A fast four-channel fibre-optic sensor for measuring dynamic surface displacements was developed. Light from an LED is sent through a plastic optic fibre and reflected from the observed surface back into the fibre. A photodetector is used to measure the intensity of the reflected light, which gives the distance to the surface. Based on simple principles, micrometre and microsecond resolution was achieved. The only parts near the test surface were the fibres, easy to replace.
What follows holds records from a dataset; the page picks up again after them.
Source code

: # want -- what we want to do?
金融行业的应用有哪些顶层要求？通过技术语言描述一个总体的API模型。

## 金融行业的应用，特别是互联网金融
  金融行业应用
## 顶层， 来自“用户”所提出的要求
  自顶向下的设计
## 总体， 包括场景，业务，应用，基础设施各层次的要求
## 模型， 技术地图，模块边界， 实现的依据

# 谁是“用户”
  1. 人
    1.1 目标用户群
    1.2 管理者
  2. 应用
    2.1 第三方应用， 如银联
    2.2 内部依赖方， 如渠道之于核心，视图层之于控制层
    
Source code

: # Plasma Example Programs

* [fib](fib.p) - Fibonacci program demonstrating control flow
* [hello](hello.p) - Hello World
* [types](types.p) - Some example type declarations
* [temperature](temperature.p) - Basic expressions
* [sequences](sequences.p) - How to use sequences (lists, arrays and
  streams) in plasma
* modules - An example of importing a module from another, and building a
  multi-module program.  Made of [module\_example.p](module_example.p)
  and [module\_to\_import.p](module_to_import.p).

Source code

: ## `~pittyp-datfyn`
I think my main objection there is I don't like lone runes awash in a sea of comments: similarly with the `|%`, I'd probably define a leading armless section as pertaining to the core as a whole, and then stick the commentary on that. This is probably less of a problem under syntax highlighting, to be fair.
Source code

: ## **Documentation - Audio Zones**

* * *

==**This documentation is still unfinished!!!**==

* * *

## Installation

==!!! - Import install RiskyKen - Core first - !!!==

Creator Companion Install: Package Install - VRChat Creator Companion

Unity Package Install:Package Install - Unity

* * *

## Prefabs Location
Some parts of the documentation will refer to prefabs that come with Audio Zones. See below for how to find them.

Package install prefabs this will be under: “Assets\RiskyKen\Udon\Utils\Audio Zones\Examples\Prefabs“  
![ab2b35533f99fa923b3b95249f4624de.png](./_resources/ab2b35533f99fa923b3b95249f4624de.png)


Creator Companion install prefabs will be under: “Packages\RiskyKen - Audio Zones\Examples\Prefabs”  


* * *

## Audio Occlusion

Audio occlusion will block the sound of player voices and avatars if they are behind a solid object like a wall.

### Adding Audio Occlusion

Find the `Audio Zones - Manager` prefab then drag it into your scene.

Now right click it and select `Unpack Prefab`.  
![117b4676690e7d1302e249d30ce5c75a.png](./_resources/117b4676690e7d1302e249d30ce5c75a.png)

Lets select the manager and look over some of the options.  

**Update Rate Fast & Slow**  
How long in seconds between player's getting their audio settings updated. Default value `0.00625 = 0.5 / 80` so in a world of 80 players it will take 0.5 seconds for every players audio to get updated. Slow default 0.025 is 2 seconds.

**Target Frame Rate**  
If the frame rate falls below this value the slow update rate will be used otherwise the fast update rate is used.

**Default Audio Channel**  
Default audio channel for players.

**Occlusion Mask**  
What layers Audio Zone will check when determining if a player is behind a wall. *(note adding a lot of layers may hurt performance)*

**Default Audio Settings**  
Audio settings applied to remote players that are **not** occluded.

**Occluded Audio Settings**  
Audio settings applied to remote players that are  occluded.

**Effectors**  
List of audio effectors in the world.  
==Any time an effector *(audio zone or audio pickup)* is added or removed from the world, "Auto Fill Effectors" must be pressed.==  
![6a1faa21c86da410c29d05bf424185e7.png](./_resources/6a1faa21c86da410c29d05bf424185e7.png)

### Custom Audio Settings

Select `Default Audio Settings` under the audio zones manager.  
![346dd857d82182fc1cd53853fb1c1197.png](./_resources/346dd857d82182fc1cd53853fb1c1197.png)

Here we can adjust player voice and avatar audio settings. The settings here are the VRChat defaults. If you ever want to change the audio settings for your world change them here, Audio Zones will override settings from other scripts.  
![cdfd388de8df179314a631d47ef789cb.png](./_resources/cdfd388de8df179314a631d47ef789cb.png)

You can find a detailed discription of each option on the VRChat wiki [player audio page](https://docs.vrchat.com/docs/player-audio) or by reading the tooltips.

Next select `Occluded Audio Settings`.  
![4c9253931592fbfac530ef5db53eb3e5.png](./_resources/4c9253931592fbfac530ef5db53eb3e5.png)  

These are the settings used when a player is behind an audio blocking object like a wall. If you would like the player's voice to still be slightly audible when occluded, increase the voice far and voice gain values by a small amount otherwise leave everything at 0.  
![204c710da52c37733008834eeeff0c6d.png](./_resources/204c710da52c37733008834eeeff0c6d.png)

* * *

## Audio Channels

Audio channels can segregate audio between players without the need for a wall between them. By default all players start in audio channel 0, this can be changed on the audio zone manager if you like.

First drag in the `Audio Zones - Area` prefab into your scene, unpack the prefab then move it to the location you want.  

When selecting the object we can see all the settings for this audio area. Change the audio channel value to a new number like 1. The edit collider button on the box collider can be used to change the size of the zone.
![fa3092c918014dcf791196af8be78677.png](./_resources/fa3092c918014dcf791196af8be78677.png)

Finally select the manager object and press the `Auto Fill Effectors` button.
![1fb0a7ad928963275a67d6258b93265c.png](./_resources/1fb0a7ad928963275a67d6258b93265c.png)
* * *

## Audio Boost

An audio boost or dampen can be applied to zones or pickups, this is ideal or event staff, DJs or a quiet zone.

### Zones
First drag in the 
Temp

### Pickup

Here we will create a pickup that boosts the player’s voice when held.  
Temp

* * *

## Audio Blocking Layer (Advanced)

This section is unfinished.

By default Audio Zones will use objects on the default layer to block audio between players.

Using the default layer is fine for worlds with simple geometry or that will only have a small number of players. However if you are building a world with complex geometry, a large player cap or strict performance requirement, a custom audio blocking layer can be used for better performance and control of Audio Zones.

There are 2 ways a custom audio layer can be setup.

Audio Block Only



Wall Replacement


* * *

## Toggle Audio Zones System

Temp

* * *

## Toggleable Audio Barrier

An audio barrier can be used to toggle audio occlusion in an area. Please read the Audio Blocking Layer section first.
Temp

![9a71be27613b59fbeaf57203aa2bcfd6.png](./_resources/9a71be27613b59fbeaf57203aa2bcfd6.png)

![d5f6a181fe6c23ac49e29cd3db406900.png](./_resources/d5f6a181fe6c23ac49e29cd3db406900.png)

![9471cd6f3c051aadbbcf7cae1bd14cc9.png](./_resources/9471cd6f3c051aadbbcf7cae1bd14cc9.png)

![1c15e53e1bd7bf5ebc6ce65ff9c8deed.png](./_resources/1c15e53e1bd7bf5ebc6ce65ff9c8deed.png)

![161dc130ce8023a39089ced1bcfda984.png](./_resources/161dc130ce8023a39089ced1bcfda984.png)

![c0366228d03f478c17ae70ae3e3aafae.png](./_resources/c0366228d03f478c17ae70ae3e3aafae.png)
The sensor was used for measuring the propagation velocity of the shock wave, the surface displacement and its particle velocity. One of the most important factors for the wave transmission in granite is the water content of the rock material. The pores in the granite allow for about 0.1% of the granite’s weight to come from liquid water. This is enough to affect the aforementioned measured quantities, from a few percent in some cases to over 100% in other cases. Therefore an investigation was undertaken aiming to control the water content of the granite blocks. Several series of small blocks were both soaked in water and dried, the water content measured with a high performance balance, to ensure well-controlled blasting experiments.
On a larger scale, the aim with the project of which this thesis is a part was to gain systematic knowledge on the effects of penetrating weapons on granite rock shelters. This thesis shows how the raw data was obtained, presents the data itself and exemplifies its application.
Stockholm: KTH , 2005. , 53 p.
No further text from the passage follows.